У крестьянки-вдовы Татьяны умер единственный сын Вася, сильный двадцатилетний парень, «первый на селе работник». Барыня, владелица села, в котором жила Татьяна, явилась выразить ей сочувствие.
Войдя в дом, барыня увидела, что вдова стоит перед столом и глотает пустые (без мяса) щи из закопченного горшка. Лицо Татьяны «осунулось и потемнело, глаза покраснели и опухли», левая рука висела плетью, но держалась она прямо, как в церкви. Поедая щи, вдова словно справляла тризну по умершему сыну.
Барыня удивилась, что Татьяна ест, словно ничего не случилось.

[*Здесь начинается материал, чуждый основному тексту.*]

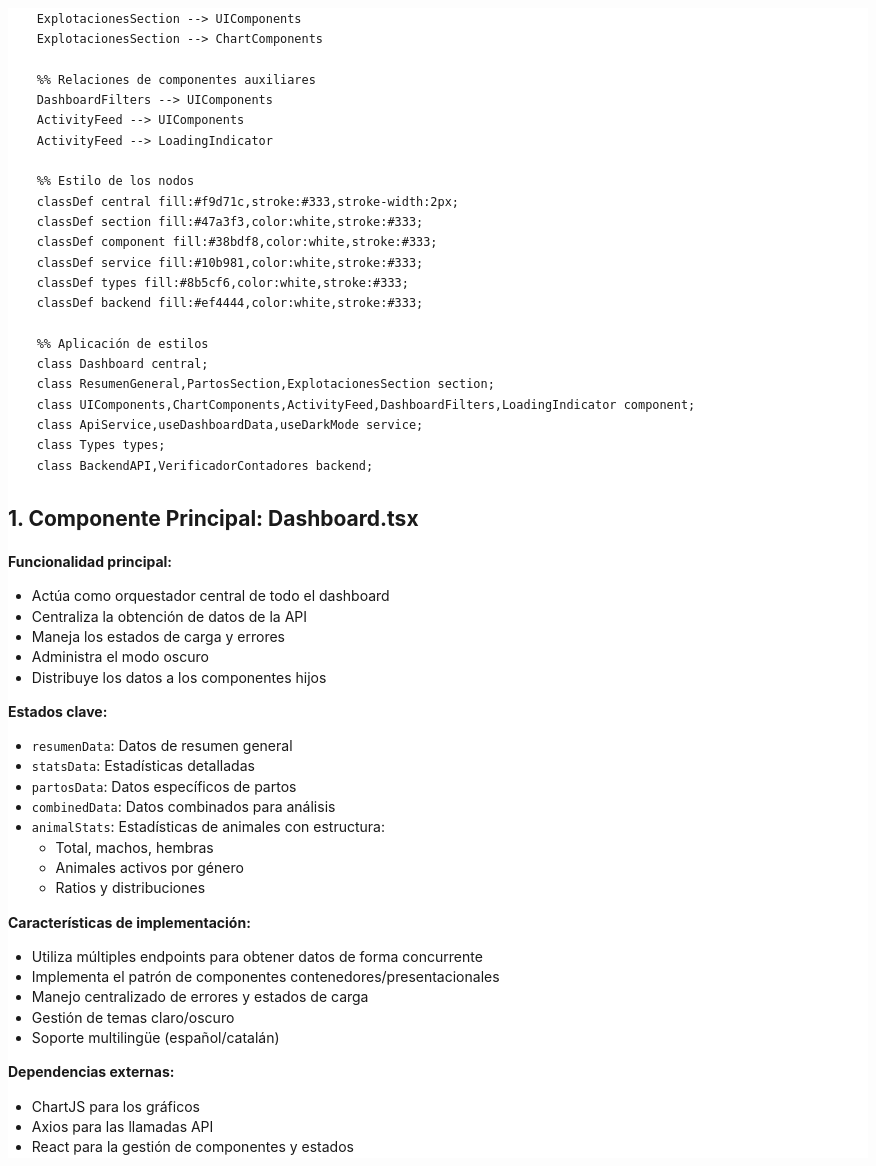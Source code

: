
 ```mermaid
    ExplotacionesSection --> UIComponents
    ExplotacionesSection --> ChartComponents
    
    %% Relaciones de componentes auxiliares
    DashboardFilters --> UIComponents
    ActivityFeed --> UIComponents
    ActivityFeed --> LoadingIndicator
    
    %% Estilo de los nodos
    classDef central fill:#f9d71c,stroke:#333,stroke-width:2px;
    classDef section fill:#47a3f3,color:white,stroke:#333;
    classDef component fill:#38bdf8,color:white,stroke:#333;
    classDef service fill:#10b981,color:white,stroke:#333;
    classDef types fill:#8b5cf6,color:white,stroke:#333;
    classDef backend fill:#ef4444,color:white,stroke:#333;
    
    %% Aplicación de estilos
    class Dashboard central;
    class ResumenGeneral,PartosSection,ExplotacionesSection section;
    class UIComponents,ChartComponents,ActivityFeed,DashboardFilters,LoadingIndicator component;
    class ApiService,useDashboardData,useDarkMode service;
    class Types types;
    class BackendAPI,VerificadorContadores backend;
```

## 1. Componente Principal: Dashboard.tsx

**Funcionalidad principal:**
- Actúa como orquestador central de todo el dashboard
- Centraliza la obtención de datos de la API 
- Maneja los estados de carga y errores
- Administra el modo oscuro
- Distribuye los datos a los componentes hijos

**Estados clave:**
- `resumenData`: Datos de resumen general
- `statsData`: Estadísticas detalladas
- `partosData`: Datos específicos de partos
- `combinedData`: Datos combinados para análisis
- `animalStats`: Estadísticas de animales con estructura:
  - Total, machos, hembras
  - Animales activos por género
  - Ratios y distribuciones

**Características de implementación:**
- Utiliza múltiples endpoints para obtener datos de forma concurrente
- Implementa el patrón de componentes contenedores/presentacionales
- Manejo centralizado de errores y estados de carga
- Gestión de temas claro/oscuro
- Soporte multilingüe (español/catalán)

**Dependencias externas:**
- ChartJS para los gráficos
- Axios para las llamadas API
- React para la gestión de componentes y estados

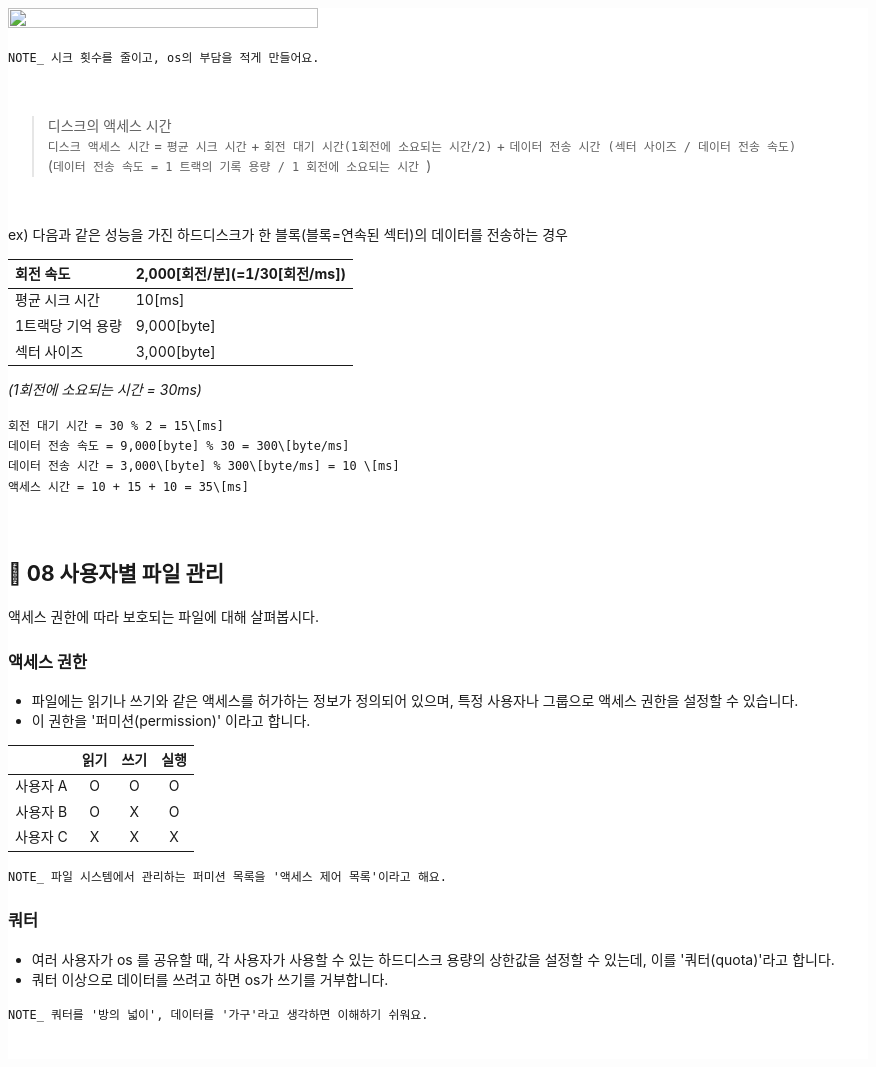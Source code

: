 <img src="https://user-images.githubusercontent.com/83942393/126321669-1c102734-f04c-4cd8-8e57-a8c8d211596e.jpg" width="60%" height="60%"></img></br>
```
NOTE_ 시크 횟수를 줄이고, os의 부담을 적게 만들어요.
```
</br>

> 디스크의 액세스 시간    
`디스크 액세스 시간` = `평균 시크 시간` + `회전 대기 시간(1회전에 소요되는 시간/2)` + `데이터 전송 시간 (섹터 사이즈 / 데이터 전송 속도)`      
(`데이터 전송 속도 = 1 트랙의 기록 용량 / 1 회전에 소요되는 시간 `)    
</br>

ex) 다음과 같은 성능을 가진 하드디스크가 한 블록(블록=연속된 섹터)의 데이터를 전송하는 경우    

| 회전 속도 | 2,000\[회전/분](=1/30\[회전/ms]) |
|:----------|:----------|
| 평균 시크 시간 | 10\[ms] |
| 1트랙당 기억 용량 | 9,000\[byte] |
| 섹터 사이즈 | 3,000\[byte] |

*(1회전에 소요되는 시간 = 30ms)*</br>   

```
회전 대기 시간 = 30 % 2 = 15\[ms]    
데이터 전송 속도 = 9,000[byte] % 30 = 300\[byte/ms]    
데이터 전송 시간 = 3,000\[byte] % 300\[byte/ms] = 10 \[ms]    
액세스 시간 = 10 + 15 + 10 = 35\[ms]    
``` 
</br>

## 💎 08 사용자별 파일 관리
액세스 권한에 따라 보호되는 파일에 대해 살펴봅시다.

### 액세스 권한
* 파일에는 읽기나 쓰기와 같은 액세스를 허가하는 정보가 정의되어 있으며, 특정 사용자나 그룹으로 액세스 권한을 설정할 수 있습니다. 
* 이 권한을 '퍼미션(permission)' 이라고 합니다.

| | 읽기 | 쓰기 | 실행 |
|:-----:|:-----:|:-----:|:-----:|
| 사용자 A | O | O | O |
| 사용자 B | O | X | O |
| 사용자 C | X | X | X |

```
NOTE_ 파일 시스템에서 관리하는 퍼미션 목록을 '액세스 제어 목록'이라고 해요.
``` 

### 쿼터
* 여러 사용자가 os 를 공유할 때, 각 사용자가 사용할 수 있는 하드디스크 용량의 상한값을 설정할 수 있는데, 이를 '쿼터(quota)'라고 합니다.
* 쿼터 이상으로 데이터를 쓰려고 하면 os가 쓰기를 거부합니다.
```
NOTE_ 쿼터를 '방의 넓이', 데이터를 '가구'라고 생각하면 이해하기 쉬워요.
``` 
</br>
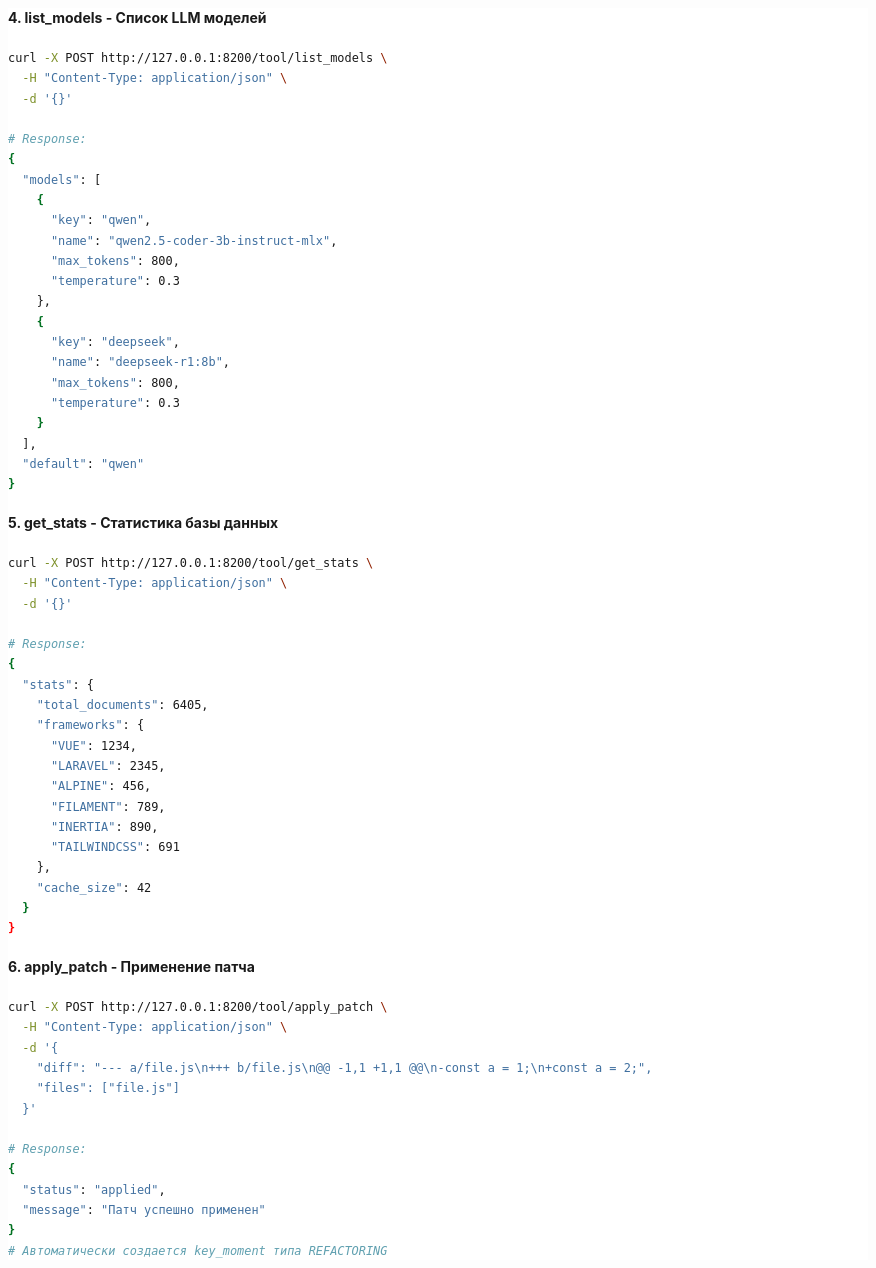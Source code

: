 #### 4. list_models - Список LLM моделей
```bash
curl -X POST http://127.0.0.1:8200/tool/list_models \
  -H "Content-Type: application/json" \
  -d '{}'

# Response:
{
  "models": [
    {
      "key": "qwen",
      "name": "qwen2.5-coder-3b-instruct-mlx",
      "max_tokens": 800,
      "temperature": 0.3
    },
    {
      "key": "deepseek",
      "name": "deepseek-r1:8b",
      "max_tokens": 800,
      "temperature": 0.3
    }
  ],
  "default": "qwen"
}
```

#### 5. get_stats - Статистика базы данных
```bash
curl -X POST http://127.0.0.1:8200/tool/get_stats \
  -H "Content-Type: application/json" \
  -d '{}'

# Response:
{
  "stats": {
    "total_documents": 6405,
    "frameworks": {
      "VUE": 1234,
      "LARAVEL": 2345,
      "ALPINE": 456,
      "FILAMENT": 789,
      "INERTIA": 890,
      "TAILWINDCSS": 691
    },
    "cache_size": 42
  }
}
```

#### 6. apply_patch - Применение патча
```bash
curl -X POST http://127.0.0.1:8200/tool/apply_patch \
  -H "Content-Type: application/json" \
  -d '{
    "diff": "--- a/file.js\n+++ b/file.js\n@@ -1,1 +1,1 @@\n-const a = 1;\n+const a = 2;",
    "files": ["file.js"]
  }'

# Response:
{
  "status": "applied",
  "message": "Патч успешно применен"
}
# Автоматически создается key_moment типа REFACTORING
```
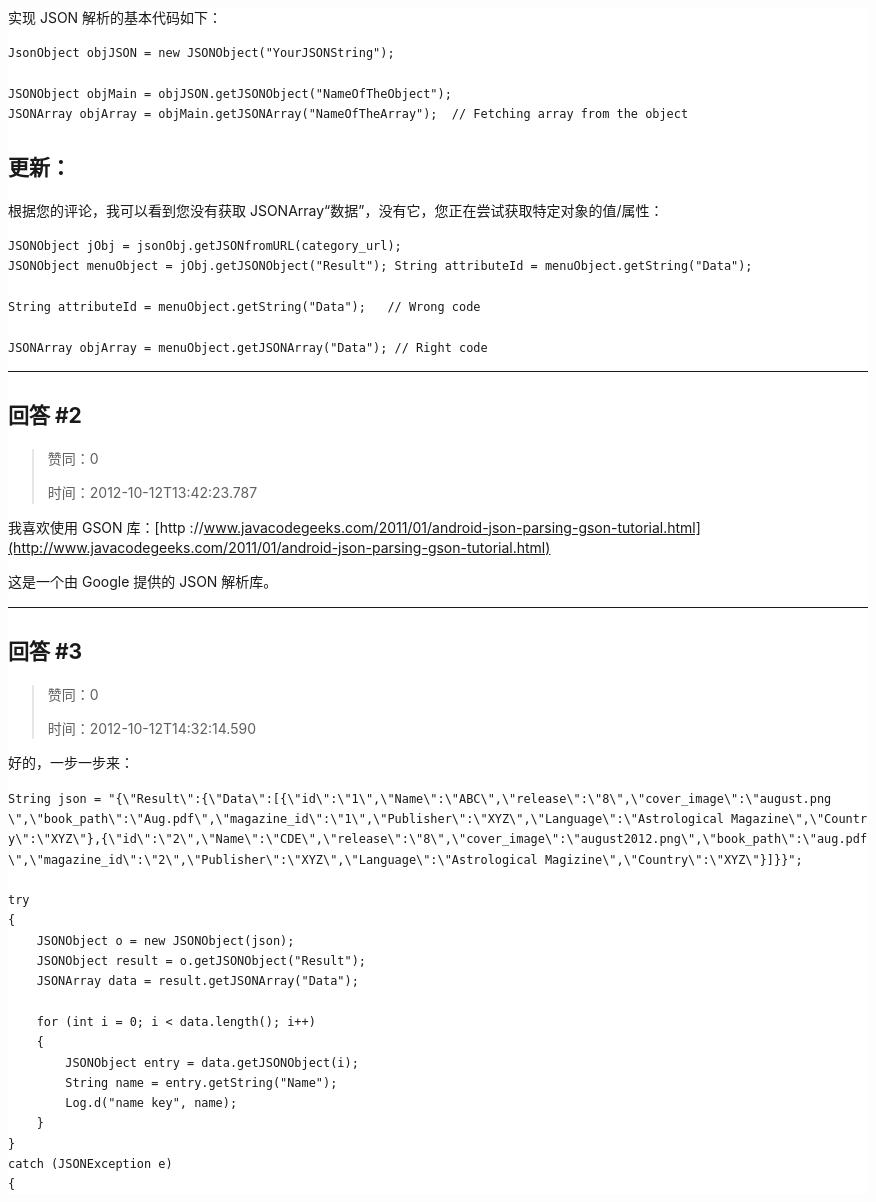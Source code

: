 实现 JSON 解析的基本代码如下：

```
JsonObject objJSON = new JSONObject("YourJSONString");

JSONObject objMain = objJSON.getJSONObject("NameOfTheObject");
JSONArray objArray = objMain.getJSONArray("NameOfTheArray");  // Fetching array from the object 
```

## 更新：

根据您的评论，我可以看到您没有获取 JSONArray“数据”，没有它，您正在尝试获取特定对象的值/属性：

```
JSONObject jObj = jsonObj.getJSONfromURL(category_url); 
JSONObject menuObject = jObj.getJSONObject("Result"); String attributeId = menuObject.getString("Data");

String attributeId = menuObject.getString("Data");   // Wrong code

JSONArray objArray = menuObject.getJSONArray("Data"); // Right code 
```

* * *

## 回答 #2

> 赞同：0
> 
> 时间：2012-10-12T13:42:23.787

我喜欢使用 GSON 库：[http ://www.javacodegeeks.com/2011/01/android-json-parsing-gson-tutorial.html](http://www.javacodegeeks.com/2011/01/android-json-parsing-gson-tutorial.html)

这是一个由 Google 提供的 JSON 解析库。

* * *

## 回答 #3

> 赞同：0
> 
> 时间：2012-10-12T14:32:14.590

好的，一步一步来：

```
String json = "{\"Result\":{\"Data\":[{\"id\":\"1\",\"Name\":\"ABC\",\"release\":\"8\",\"cover_image\":\"august.png\",\"book_path\":\"Aug.pdf\",\"magazine_id\":\"1\",\"Publisher\":\"XYZ\",\"Language\":\"Astrological Magazine\",\"Country\":\"XYZ\"},{\"id\":\"2\",\"Name\":\"CDE\",\"release\":\"8\",\"cover_image\":\"august2012.png\",\"book_path\":\"aug.pdf\",\"magazine_id\":\"2\",\"Publisher\":\"XYZ\",\"Language\":\"Astrological Magizine\",\"Country\":\"XYZ\"}]}}";

try
{
    JSONObject o = new JSONObject(json);
    JSONObject result = o.getJSONObject("Result");
    JSONArray data = result.getJSONArray("Data");

    for (int i = 0; i < data.length(); i++)
    {
        JSONObject entry = data.getJSONObject(i);
        String name = entry.getString("Name");
        Log.d("name key", name);
    }   
}
catch (JSONException e)
{
```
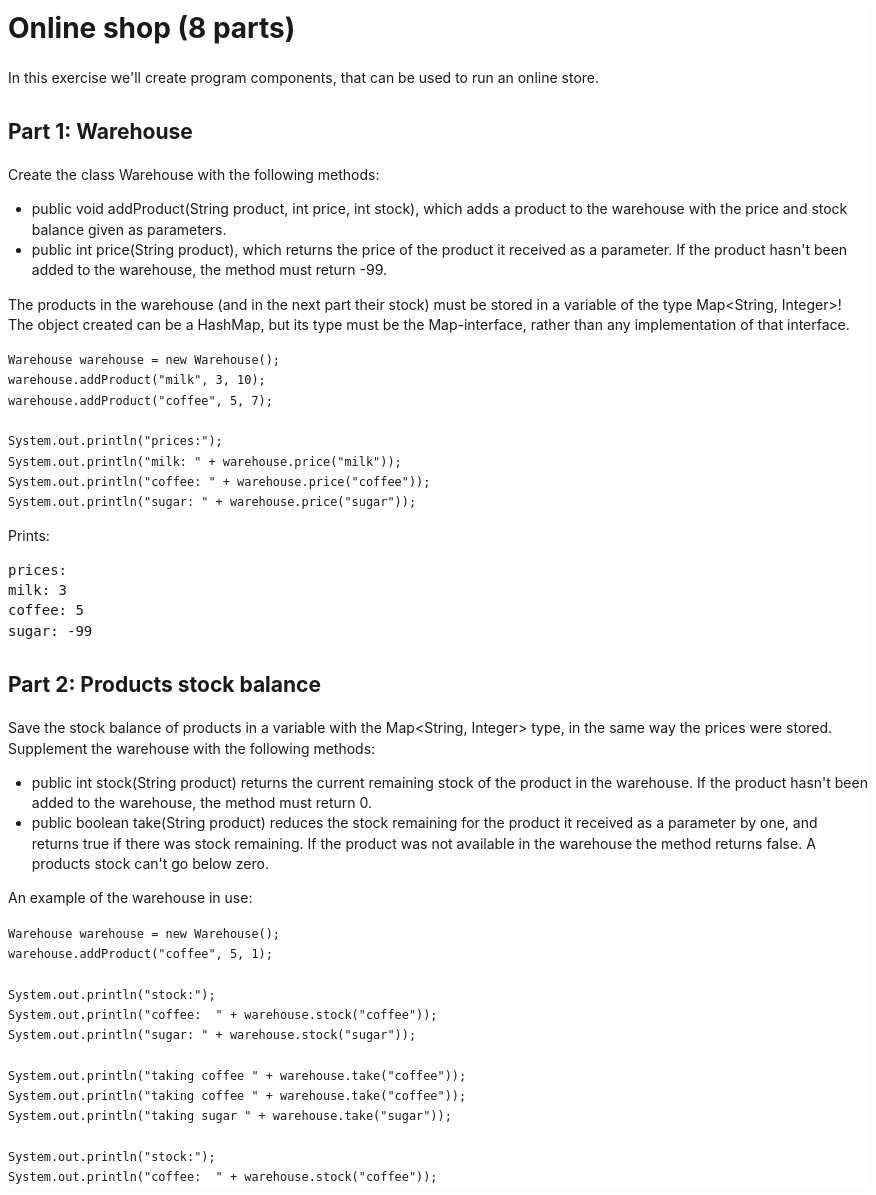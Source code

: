 # Online shop (8 parts)
In this exercise we'll create program components, that can be used to run an online store.

## Part 1: Warehouse

Create the class Warehouse with the following methods:

- public void addProduct(String product, int price, int stock), which adds a product to the warehouse with the price 
and stock balance given as parameters.
- public int price(String product), which returns the price of the product it received as a parameter. If the product 
hasn't been added to the warehouse, the method must return -99.

The products in the warehouse (and in the next part their stock) must be stored in a variable of the type Map<String, Integer>! The object created can be a HashMap, but its type must be the Map-interface, rather than any implementation of that interface.

```
Warehouse warehouse = new Warehouse();
warehouse.addProduct("milk", 3, 10);
warehouse.addProduct("coffee", 5, 7);

System.out.println("prices:");
System.out.println("milk: " + warehouse.price("milk"));
System.out.println("coffee: " + warehouse.price("coffee"));
System.out.println("sugar: " + warehouse.price("sugar"));
```

Prints:
<pre>
prices:
milk: 3
coffee: 5
sugar: -99
</pre>

## Part 2: Products stock balance
Save the stock balance of products in a variable with the Map<String, Integer> type, in the same way the prices were stored. Supplement the warehouse with the following methods:

- public int stock(String product) returns the current remaining stock of the product in the warehouse. If the 
product hasn't been added to the warehouse, the method must return 0.
- public boolean take(String product) reduces the stock remaining for the product it received as a parameter by one, 
  and returns true if there was stock remaining. If the product was not available in the warehouse the method returns false. A products stock can't go below zero.

An example of the warehouse in use:

```
Warehouse warehouse = new Warehouse();
warehouse.addProduct("coffee", 5, 1);

System.out.println("stock:");
System.out.println("coffee:  " + warehouse.stock("coffee"));
System.out.println("sugar: " + warehouse.stock("sugar"));

System.out.println("taking coffee " + warehouse.take("coffee"));
System.out.println("taking coffee " + warehouse.take("coffee"));
System.out.println("taking sugar " + warehouse.take("sugar"));

System.out.println("stock:");
System.out.println("coffee:  " + warehouse.stock("coffee"));
```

Потеряв несколько месяцев назад девятимесячную дочь, барыня пребывала в таком горе, что отказалась снять дачу под Петербургом и всё лето прожила в городе, упиваясь своей жертвой.
Татьяна тем временем продолжала хлебать щи. Не вытерпев, барыня возмущённо поинтересовалась, почему у вдовы от горя аппетит не пропал – неужели она не любила своего сына. Татьяна ответила, что со смертью Васи и её жизнь кончилась, словно с неё живой голову сняли, но щи выливать нельзя – они посолены.
Барыня пожала плечами и ушла. Она не знала, насколько дорого для крестьян стоила соль. Для неё-то соль была дешева.